It was a change of pace from my usual frantic dash to the airport. Though I'd been trying unsuccessfully since yesterday to get ahold of someone who could tell me what time the driver would pick me up to take me to the airport. Finally received a call that the hotel would arrange it, departing at noon. So got ready in plenty of time, no rush, though as mentioned having a flight to catch always makes me stressed. And i still don't have a yellow fever vaccination certificate if Ghana wants to see it (other than picture on my phone). During the long drive through the soggy city (raining) it occurred to me i didn't know if i was expected to pay the driver, and not having much local cash on me anymore, and not sharing a language with the driver, that was something to feel stressed about.

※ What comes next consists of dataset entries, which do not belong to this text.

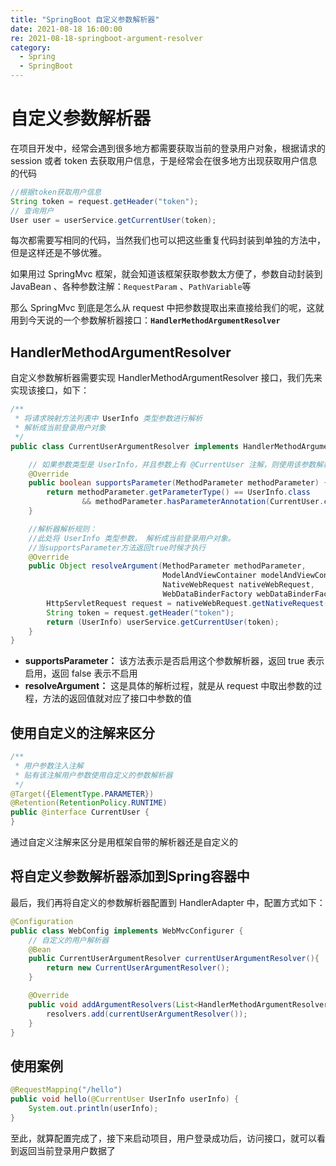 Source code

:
 ```yaml
---
title: "SpringBoot 自定义参数解析器"
date: 2021-08-18 16:00:00
re: 2021-08-18-springboot-argument-resolver
category:
  - Spring
  - SpringBoot
---
```


# 自定义参数解析器

在项目开发中，经常会遇到很多地方都需要获取当前的登录用户对象，根据请求的 session 或者 token 去获取用户信息，于是经常会在很多地方出现获取用户信息的代码

```java
//根据token获取用户信息
String token = request.getHeader("token");
// 查询用户
User user = userService.getCurrentUser(token);
```

每次都需要写相同的代码，当然我们也可以把这些重复代码封装到单独的方法中，但是这样还是不够优雅。

如果用过 SpringMvc 框架，就会知道该框架获取参数太方便了，参数自动封装到 JavaBean 、各种参数注解：`RequestParam` 、`PathVariable`等

那么 SpringMvc 到底是怎么从 request 中把参数提取出来直接给我们的呢，这就用到今天说的一个参数解析器接口：**`HandlerMethodArgumentResolver`**

## HandlerMethodArgumentResolver

自定义参数解析器需要实现 HandlerMethodArgumentResolver 接口，我们先来实现该接口，如下：

```java
/**
 * 将请求映射方法列表中 UserInfo 类型参数进行解析
 * 解析成当前登录用户对象
 */
public class CurrentUserArgumentResolver implements HandlerMethodArgumentResolver {

    // 如果参数类型是 UserInfo，并且参数上有 @CurrentUser 注解，则使用该参数解析器
    @Override
    public boolean supportsParameter(MethodParameter methodParameter) {
        return methodParameter.getParameterType() == UserInfo.class
                && methodParameter.hasParameterAnnotation(CurrentUser.class);
    }

    //解析器解析规则：
    //此处将 UserInfo 类型参数， 解析成当前登录用户对象。
    //当supportsParameter方法返回true时候才执行
    @Override
    public Object resolveArgument(MethodParameter methodParameter,
                                  ModelAndViewContainer modelAndViewContainer,
                                  NativeWebRequest nativeWebRequest,
                                  WebDataBinderFactory webDataBinderFactory) throws Exception {
        HttpServletRequest request = nativeWebRequest.getNativeRequest(HttpServletRequest.class);
        String token = request.getHeader("token");
        return (UserInfo) userService.getCurrentUser(token);
    }
}
```

- **supportsParameter：** 该方法表示是否启用这个参数解析器，返回 true 表示启用，返回 false 表示不启用
- **resolveArgument：** 这是具体的解析过程，就是从 request 中取出参数的过程，方法的返回值就对应了接口中参数的值

## 使用自定义的注解来区分

```java
/**
 * 用户参数注入注解
 * 贴有该注解用户参数使用自定义的参数解析器
 */
@Target({ElementType.PARAMETER})
@Retention(RetentionPolicy.RUNTIME)
public @interface CurrentUser {
}
```

通过自定义注解来区分是用框架自带的解析器还是自定义的

## 将自定义参数解析器添加到Spring容器中

最后，我们再将自定义的参数解析器配置到 HandlerAdapter 中，配置方式如下：

```java
@Configuration
public class WebConfig implements WebMvcConfigurer {
    // 自定义的用户解析器
    @Bean
    public CurrentUserArgumentResolver currentUserArgumentResolver(){
        return new CurrentUserArgumentResolver();
    }

    @Override
    public void addArgumentResolvers(List<HandlerMethodArgumentResolver> resolvers) {
        resolvers.add(currentUserArgumentResolver());
    }
}
```

## 使用案例

```java
@RequestMapping("/hello")
public void hello(@CurrentUser UserInfo userInfo) {
    System.out.println(userInfo);
}
```

至此，就算配置完成了，接下来启动项目，用户登录成功后，访问接口，就可以看到返回当前登录用户数据了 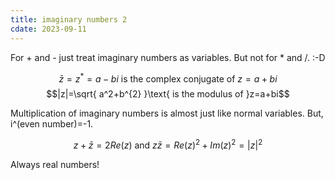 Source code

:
```yaml
---
title: imaginary numbers 2
cdate: 2023-09-11
---
```


For + and - just treat imaginary numbers as variables. But not for \* and /. :-D

$$\bar{z}=z^{*}=a-bi\text{ is the complex conjugate of }z=a+bi$$
$$|z|=\sqrt{ a^2+b^{2} }\text{ is the modulus of }z=a+bi$$

Multiplication of imaginary numbers is almost just like normal variables. But, i^(even number)=-1.

$$z+\bar{z}=2Re(z)\text{ and }z\bar{z}=Re(z)^{2}+Im(z)^{2}=|z|^{2}$$

Always real numbers!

Fortunately i didn't have to! Not counting dealing with the airline agent to check my bag and got my ticket, i had to show ID and talk at least briefly with at least seven different security checkpoints between entering the terminal and waiting at the gate where i am now. Last year at least three of these, two within meters of eachother, asked me for a bribe. This year not a single one did, nor did they seem as surly. Some were downright cheerful. What a difference a year makes.
And that catches us up to now, 13:33, waiting at the gate for 15:10 flight. Reading O'Hanlon Borneo book (actually ended up not having much time to read it these past two weeks)
..

Flight to Guinea Bissau to drop off and pick up passengers like a bus and then on to Ivory Coast. Seat backs wouldn't recline at all which made for a very uncomfortable flight. They served the food above and i still don't even know what category of thing it was even after eating it. ANY IDEAS??

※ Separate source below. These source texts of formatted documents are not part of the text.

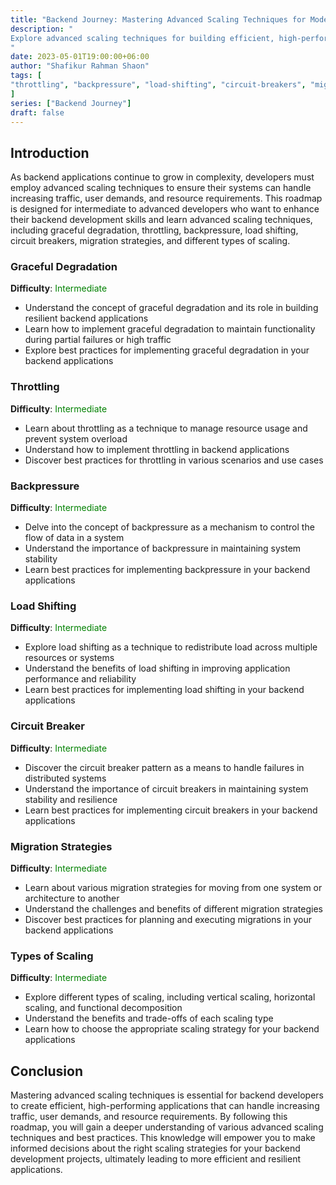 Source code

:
 ```yaml
---
title: "Backend Journey: Mastering Advanced Scaling Techniques for Modern Backend Development"
description: "
Explore advanced scaling techniques for building efficient, high-performing backend applications, including graceful degradation, throttling, backpressure, load shifting, circuit breakers, and migration strategies.
"
date: 2023-05-01T19:00:00+06:00
author: "Shafikur Rahman Shaon"
tags: [
"throttling", "backpressure", "load-shifting", "circuit-breakers", "migration-strategies"
]
series: ["Backend Journey"]
draft: false
---
```

## Introduction
As backend applications continue to grow in complexity, developers must employ advanced scaling techniques to ensure their systems can handle increasing traffic, user demands, and resource requirements. This roadmap is designed for intermediate to advanced developers who want to enhance their backend development skills and learn advanced scaling techniques, including graceful degradation, throttling, backpressure, load shifting, circuit breakers, migration strategies, and different types of scaling.


### Graceful Degradation
**Difficulty**:  <span style="color:green">Intermediate</span>

- Understand the concept of graceful degradation and its role in building resilient backend applications
- Learn how to implement graceful degradation to maintain functionality during partial failures or high traffic
- Explore best practices for implementing graceful degradation in your backend applications

### Throttling
**Difficulty**:  <span style="color:green">Intermediate</span>

- Learn about throttling as a technique to manage resource usage and prevent system overload
- Understand how to implement throttling in backend applications
- Discover best practices for throttling in various scenarios and use cases


### Backpressure
**Difficulty**:  <span style="color:green">Intermediate</span>

- Delve into the concept of backpressure as a mechanism to control the flow of data in a system
- Understand the importance of backpressure in maintaining system stability
- Learn best practices for implementing backpressure in your backend applications

### Load Shifting
**Difficulty**:  <span style="color:green">Intermediate</span>

- Explore load shifting as a technique to redistribute load across multiple resources or systems
- Understand the benefits of load shifting in improving application performance and reliability
- Learn best practices for implementing load shifting in your backend applications

### Circuit Breaker
**Difficulty**:  <span style="color:green">Intermediate</span>

- Discover the circuit breaker pattern as a means to handle failures in distributed systems
- Understand the importance of circuit breakers in maintaining system stability and resilience
- Learn best practices for implementing circuit breakers in your backend applications

### Migration Strategies
**Difficulty**:  <span style="color:green">Intermediate</span>

- Learn about various migration strategies for moving from one system or architecture to another
- Understand the challenges and benefits of different migration strategies
- Discover best practices for planning and executing migrations in your backend applications

### Types of Scaling
**Difficulty**:  <span style="color:green">Intermediate</span>

- Explore different types of scaling, including vertical scaling, horizontal scaling, and functional decomposition
- Understand the benefits and trade-offs of each scaling type
- Learn how to choose the appropriate scaling strategy for your backend applications

## Conclusion
Mastering advanced scaling techniques is essential for backend developers to create efficient, high-performing applications that can handle increasing traffic, user demands, and resource requirements. By following this roadmap, you will gain a deeper understanding of various advanced scaling techniques and best practices. This knowledge will empower you to make informed decisions about the right scaling strategies for your backend development projects, ultimately leading to more efficient and resilient applications.


















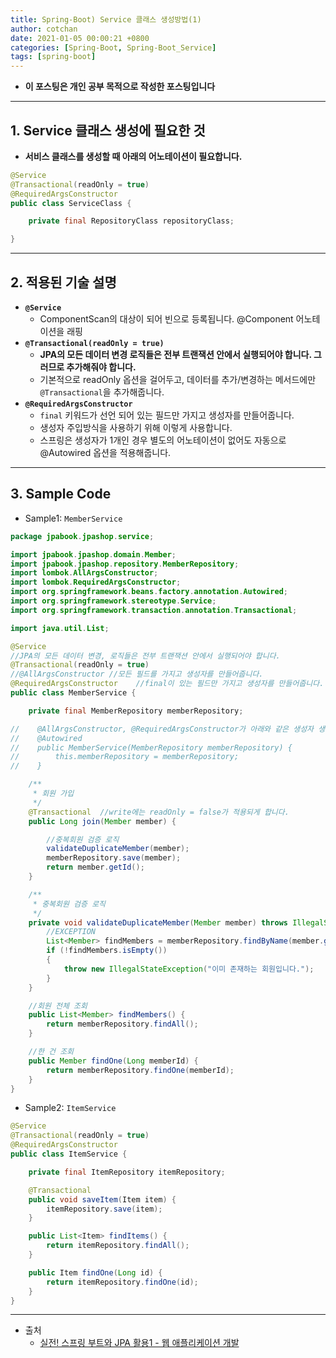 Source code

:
```yaml
---
title: Spring-Boot) Service 클래스 생성방법(1)
author: cotchan 
date: 2021-01-05 00:00:21 +0800 
categories: [Spring-Boot, Spring-Boot_Service]
tags: [spring-boot] 
---
```


+ **이 포스팅은 개인 공부 목적으로 작성한 포스팅입니다**

---

## 1. Service 클래스 생성에 필요한 것

+ **서비스 클래스를 생성할 때 아래의 어노테이션이 필요합니다.**

```java
@Service
@Transactional(readOnly = true)
@RequiredArgsConstructor
public class ServiceClass {

    private final RepositoryClass repositoryClass;

}
```

---

## 2. 적용된 기술 설명


+ **`@Service`**
  + ComponentScan의 대상이 되어 빈으로 등록됩니다. @Component 어노테이션을 래핑  
+ **`@Transactional(readOnly = true)`**
  + **JPA의 모든 데이터 변경 로직들은 전부 트랜잭션 안에서 실행되어야 합니다. 그러므로 추가해줘야 합니다.**
  + 기본적으로 readOnly 옵션을 걸어두고, 데이터를 추가/변경하는 메서드에만 `@Transactional`을 추가해줍니다. 
+ **`@RequiredArgsConstructor`**
  + `final` 키워드가 선언 되어 있는 필드만 가지고 생성자를 만들어줍니다.
  + 생성자 주입방식을 사용하기 위해 이렇게 사용합니다.
  + 스프링은 생성자가 1개인 경우 별도의 어노테이션이 없어도 자동으로 @Autowired 옵션을 적용해줍니다.

---

## 3. Sample Code

+ Sample1: `MemberService`

```java
package jpabook.jpashop.service;

import jpabook.jpashop.domain.Member;
import jpabook.jpashop.repository.MemberRepository;
import lombok.AllArgsConstructor;
import lombok.RequiredArgsConstructor;
import org.springframework.beans.factory.annotation.Autowired;
import org.springframework.stereotype.Service;
import org.springframework.transaction.annotation.Transactional;

import java.util.List;

@Service
//JPA의 모든 데이터 변경, 로직들은 전부 트랜잭션 안에서 실행되어야 합니다.
@Transactional(readOnly = true)
//@AllArgsConstructor //모든 필드를 가지고 생성자를 만들어줍니다.
@RequiredArgsConstructor    //final이 있는 필드만 가지고 생성자를 만들어줍니다.
public class MemberService {

    private final MemberRepository memberRepository;

//    @AllArgsConstructor, @RequiredArgsConstructor가 아래와 같은 생성자 생성자를 만들어줍니다.
//    @Autowired
//    public MemberService(MemberRepository memberRepository) {
//        this.memberRepository = memberRepository;
//    }

    /**
     * 회원 가입
     */
    @Transactional  //write에는 readOnly = false가 적용되게 합니다.
    public Long join(Member member) {

        //중복회원 검증 로직
        validateDuplicateMember(member);
        memberRepository.save(member);
        return member.getId();
    }

    /**
     * 중복회원 검증 로직
     */
    private void validateDuplicateMember(Member member) throws IllegalStateException {
        //EXCEPTION
        List<Member> findMembers = memberRepository.findByName(member.getName());
        if (!findMembers.isEmpty())
        {
            throw new IllegalStateException("이미 존재하는 회원입니다.");
        }
    }

    //회원 전체 조회
    public List<Member> findMembers() {
        return memberRepository.findAll();
    }

    //한 건 조회
    public Member findOne(Long memberId) {
        return memberRepository.findOne(memberId);
    }
}
```

+ Sample2: `ItemService`

```java
@Service
@Transactional(readOnly = true)
@RequiredArgsConstructor
public class ItemService {

    private final ItemRepository itemRepository;

    @Transactional
    public void saveItem(Item item) {
        itemRepository.save(item);
    }

    public List<Item> findItems() {
        return itemRepository.findAll();
    }

    public Item findOne(Long id) {
        return itemRepository.findOne(id);
    }
}
```


---

+ 출처
    + [실전! 스프링 부트와 JPA 활용1 - 웹 애플리케이션 개발](https://www.inflearn.com/course/%EC%8A%A4%ED%94%84%EB%A7%81%EB%B6%80%ED%8A%B8-JPA-%ED%99%9C%EC%9A%A9-1/dashboard)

Ivory Coast (Abidjan) airport does not seem to have the capacity to intake as many people through security as they have coming through the airport. That was a crazy traffic jam that took like an hour and i think i recall it being like that last year.

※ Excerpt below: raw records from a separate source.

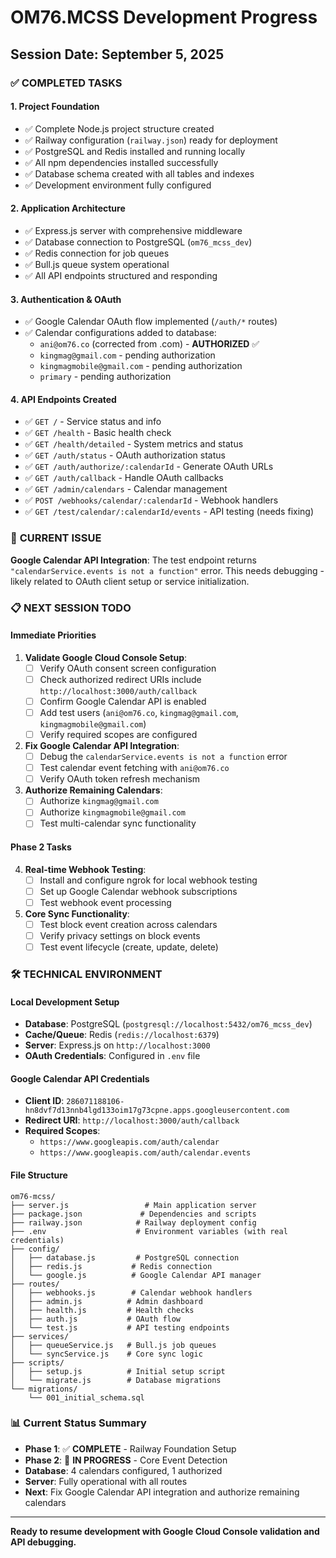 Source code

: # OM76.MCSS Development Progress

## Session Date: September 5, 2025

### ✅ **COMPLETED TASKS**

#### **1. Project Foundation** 
- ✅ Complete Node.js project structure created
- ✅ Railway configuration (`railway.json`) ready for deployment
- ✅ PostgreSQL and Redis installed and running locally
- ✅ All npm dependencies installed successfully
- ✅ Database schema created with all tables and indexes
- ✅ Development environment fully configured

#### **2. Application Architecture**
- ✅ Express.js server with comprehensive middleware
- ✅ Database connection to PostgreSQL (`om76_mcss_dev`)
- ✅ Redis connection for job queues
- ✅ Bull.js queue system operational
- ✅ All API endpoints structured and responding

#### **3. Authentication & OAuth**
- ✅ Google Calendar OAuth flow implemented (`/auth/*` routes)
- ✅ Calendar configurations added to database:
  - `ani@om76.co` (corrected from .com) - **AUTHORIZED** ✅
  - `kingmag@gmail.com` - pending authorization
  - `kingmagmobile@gmail.com` - pending authorization
  - `primary` - pending authorization

#### **4. API Endpoints Created**
- ✅ `GET /` - Service status and info
- ✅ `GET /health` - Basic health check
- ✅ `GET /health/detailed` - System metrics and status
- ✅ `GET /auth/status` - OAuth authorization status
- ✅ `GET /auth/authorize/:calendarId` - Generate OAuth URLs
- ✅ `GET /auth/callback` - Handle OAuth callbacks
- ✅ `GET /admin/calendars` - Calendar management
- ✅ `POST /webhooks/calendar/:calendarId` - Webhook handlers
- ✅ `GET /test/calendar/:calendarId/events` - API testing (needs fixing)

### 🔧 **CURRENT ISSUE**
**Google Calendar API Integration**: The test endpoint returns `"calendarService.events is not a function"` error. This needs debugging - likely related to OAuth client setup or service initialization.

### 📋 **NEXT SESSION TODO**

#### **Immediate Priorities**
1. **Validate Google Cloud Console Setup**:
   - [ ] Verify OAuth consent screen configuration
   - [ ] Check authorized redirect URIs include `http://localhost:3000/auth/callback`
   - [ ] Confirm Google Calendar API is enabled
   - [ ] Add test users (`ani@om76.co`, `kingmag@gmail.com`, `kingmagmobile@gmail.com`)
   - [ ] Verify required scopes are configured

2. **Fix Google Calendar API Integration**:
   - [ ] Debug the `calendarService.events is not a function` error
   - [ ] Test calendar event fetching with `ani@om76.co`
   - [ ] Verify OAuth token refresh mechanism

3. **Authorize Remaining Calendars**:
   - [ ] Authorize `kingmag@gmail.com`
   - [ ] Authorize `kingmagmobile@gmail.com`
   - [ ] Test multi-calendar sync functionality

#### **Phase 2 Tasks**
4. **Real-time Webhook Testing**:
   - [ ] Install and configure ngrok for local webhook testing
   - [ ] Set up Google Calendar webhook subscriptions
   - [ ] Test webhook event processing

5. **Core Sync Functionality**:
   - [ ] Test block event creation across calendars
   - [ ] Verify privacy settings on block events
   - [ ] Test event lifecycle (create, update, delete)

### 🛠️ **TECHNICAL ENVIRONMENT**

#### **Local Development Setup**
- **Database**: PostgreSQL (`postgresql://localhost:5432/om76_mcss_dev`)
- **Cache/Queue**: Redis (`redis://localhost:6379`)
- **Server**: Express.js on `http://localhost:3000`
- **OAuth Credentials**: Configured in `.env` file

#### **Google Calendar API Credentials**
- **Client ID**: `286071188106-hn8dvf7d13nnb4lgd133oim17g73cpne.apps.googleusercontent.com`
- **Redirect URI**: `http://localhost:3000/auth/callback`
- **Required Scopes**: 
  - `https://www.googleapis.com/auth/calendar`
  - `https://www.googleapis.com/auth/calendar.events`

#### **File Structure**
```
om76-mcss/
├── server.js                 # Main application server
├── package.json             # Dependencies and scripts
├── railway.json            # Railway deployment config
├── .env                    # Environment variables (with real credentials)
├── config/
│   ├── database.js         # PostgreSQL connection
│   ├── redis.js           # Redis connection
│   └── google.js          # Google Calendar API manager
├── routes/
│   ├── webhooks.js        # Calendar webhook handlers
│   ├── admin.js          # Admin dashboard
│   ├── health.js         # Health checks
│   ├── auth.js           # OAuth flow
│   └── test.js           # API testing endpoints
├── services/
│   ├── queueService.js   # Bull.js job queues
│   └── syncService.js    # Core sync logic
├── scripts/
│   ├── setup.js          # Initial setup script
│   └── migrate.js        # Database migrations
└── migrations/
    └── 001_initial_schema.sql
```

### 📊 **Current Status Summary**
- **Phase 1**: ✅ **COMPLETE** - Railway Foundation Setup
- **Phase 2**: 🔄 **IN PROGRESS** - Core Event Detection
- **Database**: 4 calendars configured, 1 authorized
- **Server**: Fully operational with all routes
- **Next**: Fix Google Calendar API integration and authorize remaining calendars

---
**Ready to resume development with Google Cloud Console validation and API debugging.**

Had the two seats on my side of the row on the small plane to Ghana to myself so that was much more comfortable.
Which brings us to arrival in Ghana. Before even getting to passport control there was a checkpoint where they just asked expressly for the yellow fever certificates. The dread i felt! The eventually i had been anxious about for two weeks was at hand!
Approaching the kiosk, when asked for the certificate i plonked my phone on the desk, open to the image of the certificate, and stated assertively "here it is on my phone." The young man seemed started by this unusual occurrence, looked up at me like he was about to object, then seemingly decided it was too much trouble and waved me on. WHEW!
I thought my troubles were over and my luck seemed to hold for another few minutes, my bag was literally fifth out of the carousel, passport control and customs were breezy. But then i got outside the terminal and looked for the hotel driver, fending off would-be taxi drivers descending on me like pigeons. He was not to be found. Last year he'd come through after i hadn't even reminded the hotel for two weeks since mentioning my return to the hotel receptionist, so I'd been optimistic they'd be similarly on it.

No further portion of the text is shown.